The infant toddler program at the Child and Family Studies Center will be permanently closed due to the center being understaffed for the services it provides.
The decision was made a month ago by Harry Hellenbrand, CSUN provost, along with other CSUN officials, to “phase out” the program after a review.
The review showed that the center was significantly understaffed to support such a program, he said.
“It’s a general problem that when we have small enterprises, you don’t have the administration focus on what we need to do well (in),” Hellenbrand said.
The children in the program were transferred to the Associated Students Children’s Center, which is across the street from the Infant lab center, and will remain there until the end of the semester, said John Chandler, CSUN spokesperson.
An end to the infant toddler program does not mean the center will be closed, Chandler said.
The center will remain open for preschool and kindergarten services, he said.
The center was temporarily closed in March due to an investigation of an alleged battery of a child. A lab school employee was arrested, but no charges were filed.
The sudden ending of the program was not due to the incident that happened in March, Hellenbrand said.
“(The program ended) just because of some of the administration issues we did not know of before,” Hellenbrand said. “We even had difficulty collecting the right names and numbers of parents to contact them.”
“It precipitated us to look at the structure,” he added. “After review, the administration was too thin to make sure you have supervisory depth.”
There are currently no plans of re-opening a similar program in the future within the center, Chandler said.
Despite the incident earlier in the semester, some parents still showed interests in the other programs, Hellenbrand said.
The parents of the children enrolled in the infant toddler program and those on the waiting list that were still interested were allowed to be put on the list for the preschool and kindergarten program, Chandler said.
The programs offered have had high praise from parents that have children in the program, said Phyllis Wang, senior IT consultant at CSUN.
“I heard from another coworker that the lab school here is a good school,” Wang said, who tried enrolling her baby son into the program, but was put on the waiting list. “I liked it because they were students trying to get a degree, so they must be good and love kids.”
News of the arrest concerned some parents, including Wang.
“I was shocked at what happened,” she said. “I am not going to send my son there unless that person is not working there anymore.”
Wang has not ruled out enrolling her son in the other programs, such as the preschool program.
“I want to know them and feel safer,” Wang said.
The infant toddler program was implemented into the center in 2002. It was open to the community to take care of infants and toddlers and help develop them, which would eventually include preschool and kindergarten, Chandler said.
The program did not have many children. It only had about a dozen, compared to the dozens enrolled in the preschool and kindergarten program has. The program was so popular that it had a waiting list. Some parents even enrolled their child before they were born.

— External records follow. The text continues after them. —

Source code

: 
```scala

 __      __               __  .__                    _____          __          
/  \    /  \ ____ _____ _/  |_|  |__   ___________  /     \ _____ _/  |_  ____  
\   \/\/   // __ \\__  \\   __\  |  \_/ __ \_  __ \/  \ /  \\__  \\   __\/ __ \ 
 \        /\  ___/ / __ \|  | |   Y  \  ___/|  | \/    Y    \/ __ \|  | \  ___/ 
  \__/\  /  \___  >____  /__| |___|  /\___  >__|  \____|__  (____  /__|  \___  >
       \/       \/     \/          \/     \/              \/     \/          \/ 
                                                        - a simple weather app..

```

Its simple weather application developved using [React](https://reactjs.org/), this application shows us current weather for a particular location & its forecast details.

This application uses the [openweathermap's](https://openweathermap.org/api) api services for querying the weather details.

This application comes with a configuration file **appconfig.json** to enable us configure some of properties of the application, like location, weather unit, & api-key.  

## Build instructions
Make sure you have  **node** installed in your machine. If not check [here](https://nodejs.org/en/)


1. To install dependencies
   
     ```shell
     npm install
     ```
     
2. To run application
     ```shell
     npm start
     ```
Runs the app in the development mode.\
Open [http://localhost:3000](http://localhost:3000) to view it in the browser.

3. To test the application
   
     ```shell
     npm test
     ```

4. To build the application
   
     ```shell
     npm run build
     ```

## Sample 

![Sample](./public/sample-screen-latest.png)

The main reason for having the programs in the center is for students to get their degrees, Chandler said.
Students working in the center are studying in the department of family and consumer sciences, which is in the college of health and human development. The center also has teachers supervising the students working for their degrees.
“It is primarily a training ground for students in the college, for students studying childcare,” Chandler said.